**Exercise prompt:**
Only the count is expected: the number of lines below that contain "Support".
*** Given entries Section Begins ***
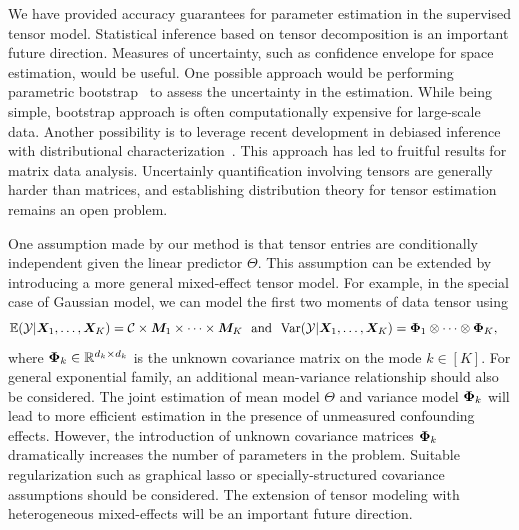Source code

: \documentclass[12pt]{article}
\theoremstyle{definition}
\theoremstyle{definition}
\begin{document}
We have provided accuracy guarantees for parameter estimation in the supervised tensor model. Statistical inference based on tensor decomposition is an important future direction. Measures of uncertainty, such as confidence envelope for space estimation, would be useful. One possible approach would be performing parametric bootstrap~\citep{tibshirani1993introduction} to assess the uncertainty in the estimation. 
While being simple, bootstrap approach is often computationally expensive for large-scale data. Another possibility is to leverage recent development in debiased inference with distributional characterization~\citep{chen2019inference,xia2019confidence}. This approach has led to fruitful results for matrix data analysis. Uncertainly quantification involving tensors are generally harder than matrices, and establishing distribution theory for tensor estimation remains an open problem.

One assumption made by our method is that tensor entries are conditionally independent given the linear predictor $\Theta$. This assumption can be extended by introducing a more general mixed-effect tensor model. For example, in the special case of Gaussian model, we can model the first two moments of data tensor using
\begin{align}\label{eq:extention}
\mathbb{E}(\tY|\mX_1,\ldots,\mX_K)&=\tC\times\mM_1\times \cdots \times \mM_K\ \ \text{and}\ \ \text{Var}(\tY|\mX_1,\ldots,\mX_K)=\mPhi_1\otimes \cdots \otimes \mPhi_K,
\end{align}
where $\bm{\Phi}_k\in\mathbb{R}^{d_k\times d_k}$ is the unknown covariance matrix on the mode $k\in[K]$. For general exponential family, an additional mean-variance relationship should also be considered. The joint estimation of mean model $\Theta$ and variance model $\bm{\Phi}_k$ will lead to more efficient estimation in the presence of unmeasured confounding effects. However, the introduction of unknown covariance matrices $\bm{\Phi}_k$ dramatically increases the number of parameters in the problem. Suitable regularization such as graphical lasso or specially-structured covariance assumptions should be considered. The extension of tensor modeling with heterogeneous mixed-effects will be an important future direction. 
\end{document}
*** Given entries Section Ends ***
*** Given entries Section Begins ***
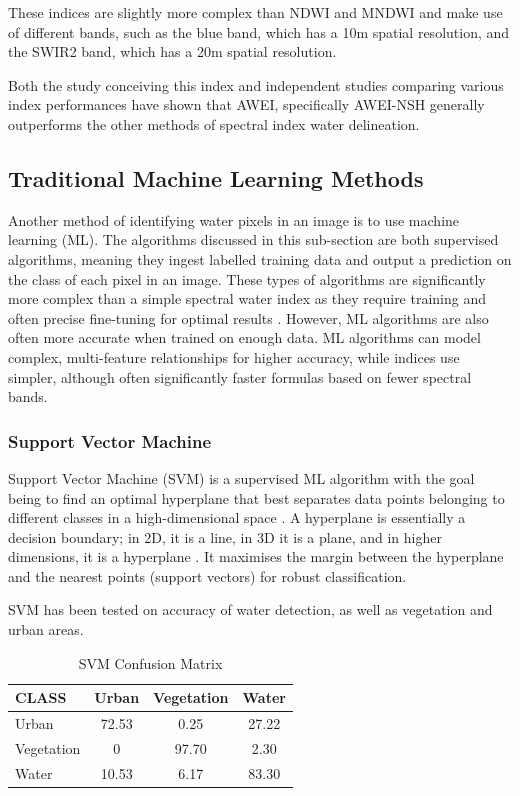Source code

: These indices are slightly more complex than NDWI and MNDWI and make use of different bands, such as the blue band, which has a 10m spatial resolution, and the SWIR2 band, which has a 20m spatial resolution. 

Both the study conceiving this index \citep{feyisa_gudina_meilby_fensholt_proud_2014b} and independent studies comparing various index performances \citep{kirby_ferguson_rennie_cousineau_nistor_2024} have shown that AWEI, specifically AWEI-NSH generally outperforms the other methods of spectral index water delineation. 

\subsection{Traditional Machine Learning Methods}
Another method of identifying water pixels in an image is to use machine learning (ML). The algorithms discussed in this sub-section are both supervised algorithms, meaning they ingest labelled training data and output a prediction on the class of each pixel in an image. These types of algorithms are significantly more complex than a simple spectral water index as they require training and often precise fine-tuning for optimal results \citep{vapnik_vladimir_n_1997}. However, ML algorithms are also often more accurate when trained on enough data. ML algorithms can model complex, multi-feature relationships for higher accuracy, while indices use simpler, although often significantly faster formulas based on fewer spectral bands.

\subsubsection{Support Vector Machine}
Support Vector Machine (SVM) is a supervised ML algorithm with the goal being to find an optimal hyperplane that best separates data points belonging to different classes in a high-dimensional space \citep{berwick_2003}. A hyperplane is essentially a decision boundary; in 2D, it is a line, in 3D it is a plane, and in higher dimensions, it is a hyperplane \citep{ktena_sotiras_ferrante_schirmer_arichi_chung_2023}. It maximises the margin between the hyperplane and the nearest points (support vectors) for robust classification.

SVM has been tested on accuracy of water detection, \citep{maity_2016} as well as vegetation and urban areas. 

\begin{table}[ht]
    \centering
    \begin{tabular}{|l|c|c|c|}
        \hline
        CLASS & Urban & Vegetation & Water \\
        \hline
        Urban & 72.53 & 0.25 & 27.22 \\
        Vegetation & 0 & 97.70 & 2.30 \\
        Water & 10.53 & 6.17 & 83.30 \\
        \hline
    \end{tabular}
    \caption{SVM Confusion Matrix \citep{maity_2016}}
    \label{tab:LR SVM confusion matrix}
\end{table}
*** Given entries Section Ends ***
**Written answer:**
2